Lesson 7: The Blues

This week we’re going to really feel the songs we sing in class, drawing deep down into our inner selves, then even deeper into the past to connect with our ancestors’ many struggles, channeling their hard work and heartache, bringing that back up through us as we open our mouths to sing the blues.

Or maybe not. But at least we’ll sing some songs and talk about the blues, which shouldn’t be a struggle at all. In any case, let’s go!

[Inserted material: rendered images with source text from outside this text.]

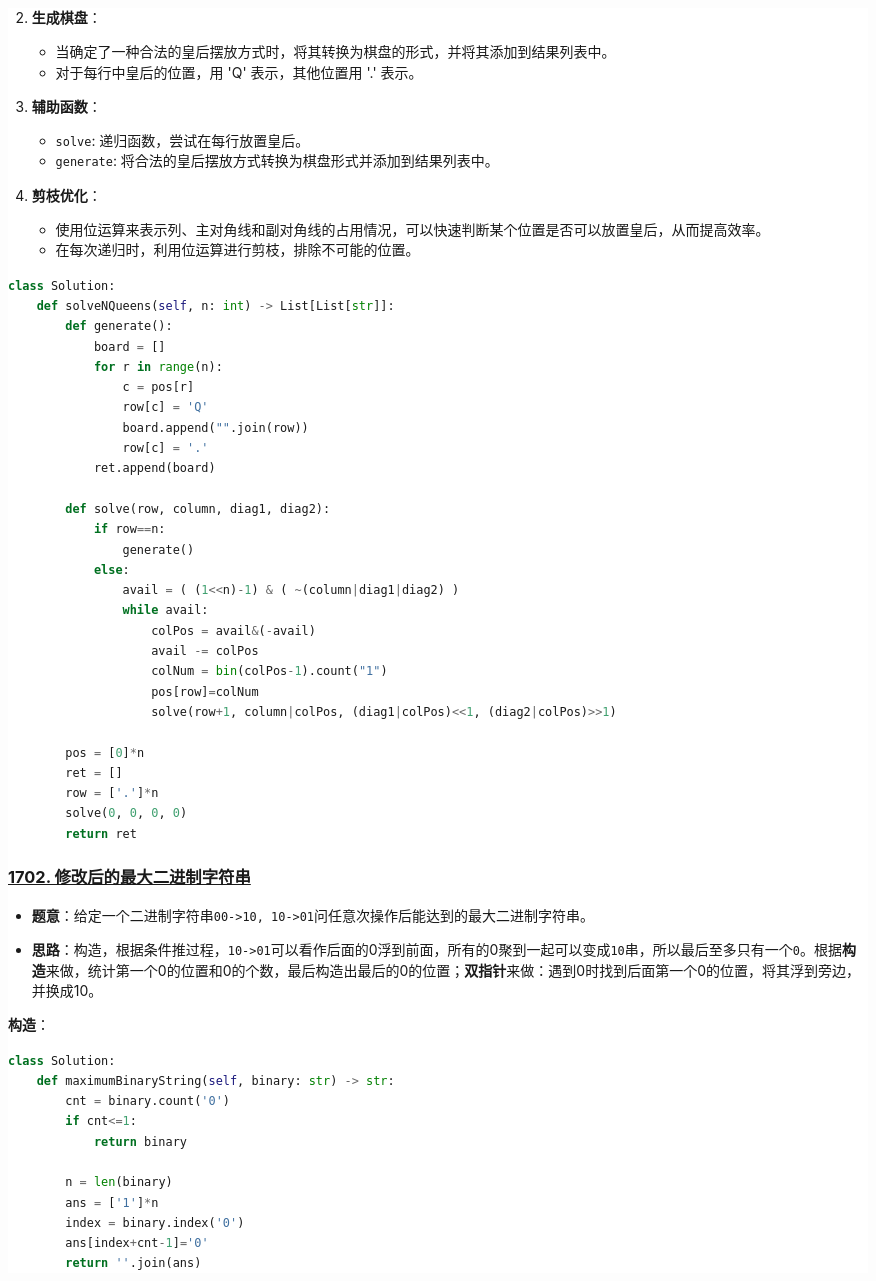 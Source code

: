 2. **生成棋盘**：
   - 当确定了一种合法的皇后摆放方式时，将其转换为棋盘的形式，并将其添加到结果列表中。
   - 对于每行中皇后的位置，用 'Q' 表示，其他位置用 '.' 表示。

3. **辅助函数**：
   - `solve`: 递归函数，尝试在每行放置皇后。
   - `generate`: 将合法的皇后摆放方式转换为棋盘形式并添加到结果列表中。

4. **剪枝优化**：
   - 使用位运算来表示列、主对角线和副对角线的占用情况，可以快速判断某个位置是否可以放置皇后，从而提高效率。
   - 在每次递归时，利用位运算进行剪枝，排除不可能的位置。

```py
class Solution:
    def solveNQueens(self, n: int) -> List[List[str]]:
        def generate():
            board = []
            for r in range(n):
                c = pos[r]
                row[c] = 'Q'
                board.append("".join(row))
                row[c] = '.'
            ret.append(board)
        
        def solve(row, column, diag1, diag2):
            if row==n:
                generate()
            else:
                avail = ( (1<<n)-1) & ( ~(column|diag1|diag2) )
                while avail:
                    colPos = avail&(-avail)
                    avail -= colPos
                    colNum = bin(colPos-1).count("1")
                    pos[row]=colNum
                    solve(row+1, column|colPos, (diag1|colPos)<<1, (diag2|colPos)>>1)
        
        pos = [0]*n 
        ret = []
        row = ['.']*n
        solve(0, 0, 0, 0)
        return ret
```

### [1702. 修改后的最大二进制字符串](https://leetcode.cn/problems/maximum-binary-string-after-change/)

- **题意**：给定一个二进制字符串`00->10, 10->01`问任意次操作后能达到的最大二进制字符串。

- **思路**：构造，根据条件推过程，`10->01`可以看作后面的0浮到前面，所有的0聚到一起可以变成`10`串，所以最后至多只有一个`0`。根据**构造**来做，统计第一个0的位置和0的个数，最后构造出最后的0的位置；**双指针**来做：遇到0时找到后面第一个0的位置，将其浮到旁边，并换成10。

**构造**：

```py
class Solution:
    def maximumBinaryString(self, binary: str) -> str:
        cnt = binary.count('0')
        if cnt<=1:
            return binary

        n = len(binary)
        ans = ['1']*n
        index = binary.index('0')
        ans[index+cnt-1]='0'
        return ''.join(ans)
```
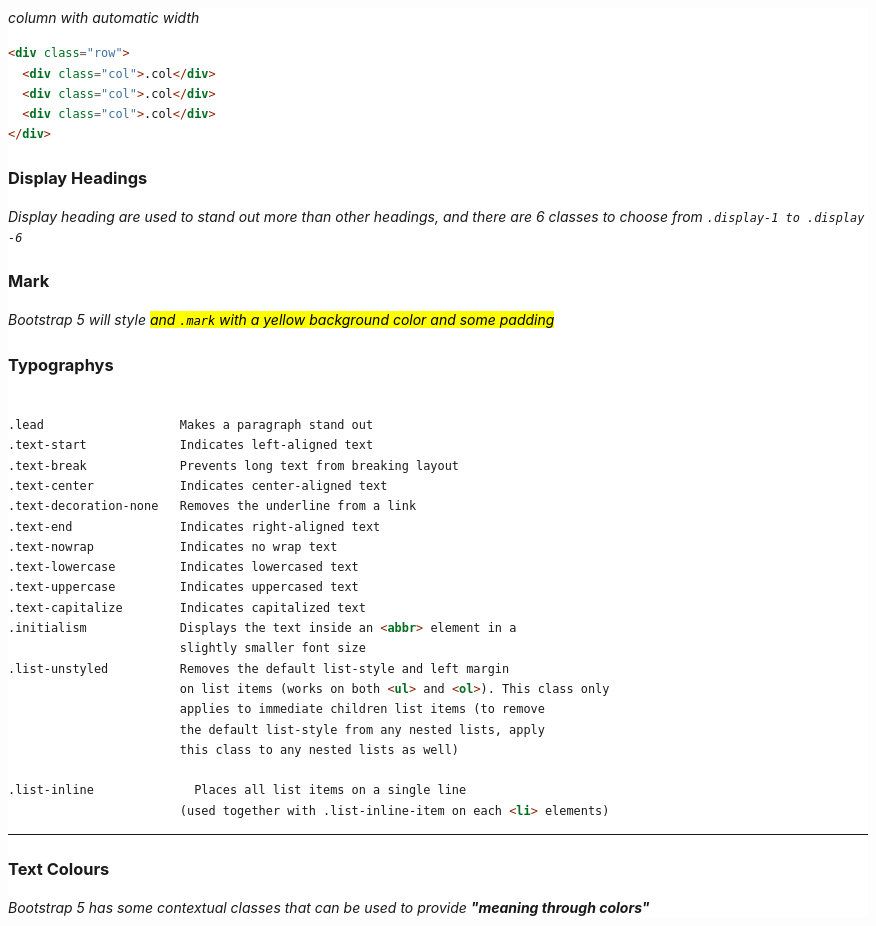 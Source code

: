 *column with automatic width*
```html
<div class="row">
  <div class="col">.col</div>
  <div class="col">.col</div>
  <div class="col">.col</div>
</div>
```

### Display Headings

*Display heading are used to stand out more than other headings, and there are 6 classes to choose from
`.display-1 to .display-6`*


### Mark

*Bootstrap 5 will style <mark> and `.mark` with a yellow background color and some padding*

### Typographys


```html

.lead                   Makes a paragraph stand out	
.text-start	            Indicates left-aligned text	
.text-break	            Prevents long text from breaking layout	
.text-center	        Indicates center-aligned text	
.text-decoration-none	Removes the underline from a link	
.text-end	            Indicates right-aligned text	
.text-nowrap	        Indicates no wrap text	
.text-lowercase	        Indicates lowercased text	
.text-uppercase	        Indicates uppercased text	
.text-capitalize	    Indicates capitalized text	
.initialism	            Displays the text inside an <abbr> element in a 
                        slightly smaller font size	
.list-unstyled	        Removes the default list-style and left margin 
                        on list items (works on both <ul> and <ol>). This class only 
                        applies to immediate children list items (to remove 
                        the default list-style from any nested lists, apply 
                        this class to any nested lists as well)	

.list-inline	          Places all list items on a single line 
                        (used together with .list-inline-item on each <li> elements)
```

----


### Text Colours 

*Bootstrap 5 has some contextual classes that can be used to provide ***"meaning through colors"****
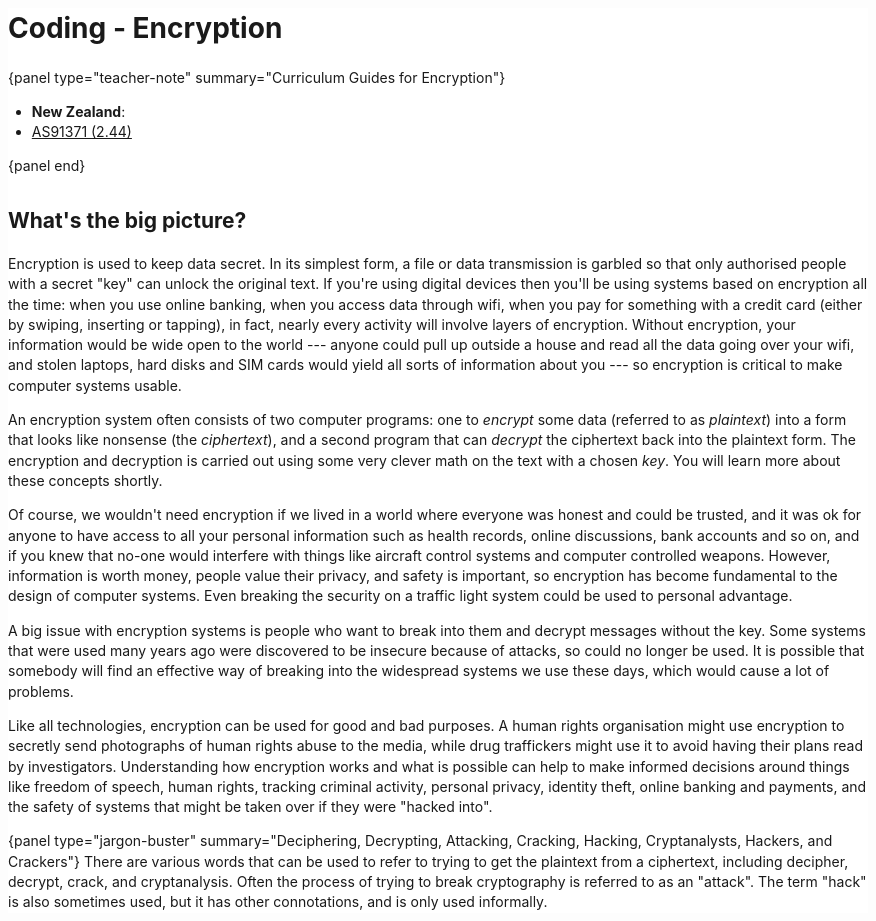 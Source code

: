 # Coding - Encryption

{panel type="teacher-note" summary="Curriculum Guides for Encryption"}

- **New Zealand**:
 - [AS91371 (2.44)](assessment-guides/new-zealand/assessment-guide-level-2-introduction.html)

{panel end}

## What's the big picture?

Encryption is used to keep data secret. In its simplest form, a file or data transmission is garbled so that only authorised people with a secret "key" can unlock the original text.
If you're using digital devices then you'll be using systems based on encryption all the time: when you use online banking, when you access data through wifi, when you pay for something with a credit card (either by swiping, inserting or tapping), in fact, nearly every activity will involve layers of encryption.
Without encryption, your information would be wide open to the world --- anyone could pull up outside a house and read all the data going over your wifi, and stolen laptops, hard disks and SIM cards would yield all sorts of information about you --- so encryption is critical to make computer systems usable.

An encryption system often consists of two computer programs: one to *encrypt* some data (referred to as *plaintext*) into a form that looks like nonsense (the *ciphertext*), and a second program that can *decrypt* the ciphertext back into the plaintext form. The encryption and decryption is carried out using some very clever math on the text with a chosen *key*. You will learn more about these concepts shortly.

Of course, we wouldn't need encryption if we lived in a world where everyone was honest and could be trusted, and it was ok for anyone to have access to all your personal information such as health records, online discussions, bank accounts and so on, and if you knew that no-one would interfere with things like aircraft control systems and computer controlled weapons. However, information is worth money, people value their privacy, and safety is important, so encryption has become fundamental to the design of computer systems. Even breaking the security on a traffic light system could be used to personal advantage.

A big issue with encryption systems is people who want to break into them and decrypt messages without the key. Some systems that were used many years ago were discovered to be insecure because of attacks, so could no longer be used. It is possible that somebody will find an effective way of breaking into the widespread systems we use these days, which would cause a lot of problems.

Like all technologies, encryption can be used for good and bad purposes. A human rights organisation might use encryption to secretly send photographs of human rights abuse to the media, while drug traffickers might use it to avoid having their plans read by investigators. Understanding how encryption works and what is possible can help to make informed decisions around things like freedom of speech, human rights, tracking criminal activity, personal privacy, identity theft, online banking and payments, and the safety of systems that might be taken over if they were "hacked into".

{panel type="jargon-buster" summary="Deciphering, Decrypting, Attacking, Cracking, Hacking, Cryptanalysts, Hackers, and Crackers"}
There are various words that can be used to refer to trying to get the plaintext from a ciphertext, including decipher, decrypt, crack, and cryptanalysis. Often the process of trying to break cryptography is referred to as an "attack". The term "hack" is also sometimes used, but it has other connotations, and is only used informally.
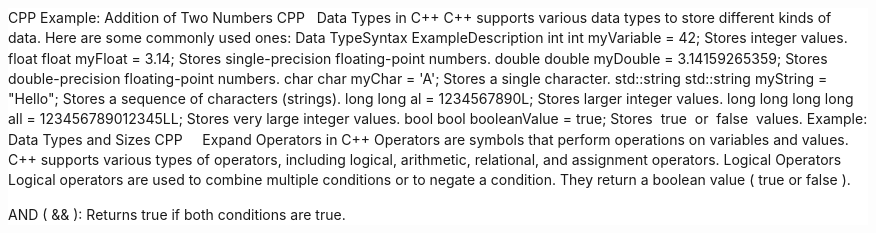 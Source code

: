 CPP
Example: Addition of Two Numbers
CPP
 
Data Types in C++
C++ supports various data types to store different kinds of data. Here are some commonly used ones:
Data TypeSyntax ExampleDescription
int
int myVariable = 42;
Stores integer values.
float
float myFloat = 3.14;
Stores single-precision floating-point numbers.
double
double myDouble = 3.14159265359;
Stores double-precision floating-point numbers.
char
char myChar = 'A';
Stores a single character.
std::string
std::string myString = "Hello";
Stores a sequence of characters (strings).
long
long al = 1234567890L;
Stores larger integer values.
long long
long long all = 123456789012345LL;
Stores very large integer values.
bool
bool booleanValue = true;
Stores 
true
 or 
false
 values.
Example: Data Types and Sizes
CPP
 
 
Expand
Operators in C++
Operators are symbols that perform operations on variables and values.
C++ supports various types of operators, including logical, arithmetic, relational, and assignment operators.
Logical Operators
Logical operators are used to combine multiple conditions or to negate a condition. They return a boolean value (
true
or
false
).

AND (
\&\&
): Returns
true
if both conditions are true.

The Blues” didn’t come from just one source, but the genre definitely owes much to Africa. Not only did early blues instruments like the diddley bow originate in West Africa, but the terrible heartache of African slavery clearly provided blues musicians with a reason to wail. That said, blues music is not always serious or sad. Blues lyrics are often bawdy, silly or sarcastic. And, just like the call and response “spirituals” which African-American slaves sang while working, or the divinely emotional gospel of African-American churches, the best blues show that songs about struggle don’t have to be a downer.

American Blues first emerged around the turn of the 20th century in America’s South, especially the Mississippi River Delta. Though both African-American and white musicians played this music, the main distinguishing characteristic was what record companies called it: if the performer was white, it was “hillbilly music,” if black, it was a “race record.” Distinctions in style, instrumentation and rhythms did soon develop, and by the 1920s, African-American artists like W.C. Handy found themselves as the torchbearers of a new genre, performed by African Americans and mainly marketed to African-Americans; though, through a revolutionary new medium — radio — it was accessible to everyone.

Thereare so many genres of blue for us to explore:

Big Band Blues | Chicago Blues | Delta Blues | Early Blues | Electric Blues | Memphis Blues | Piedmont Blues | Swamp BluesAnd so much more….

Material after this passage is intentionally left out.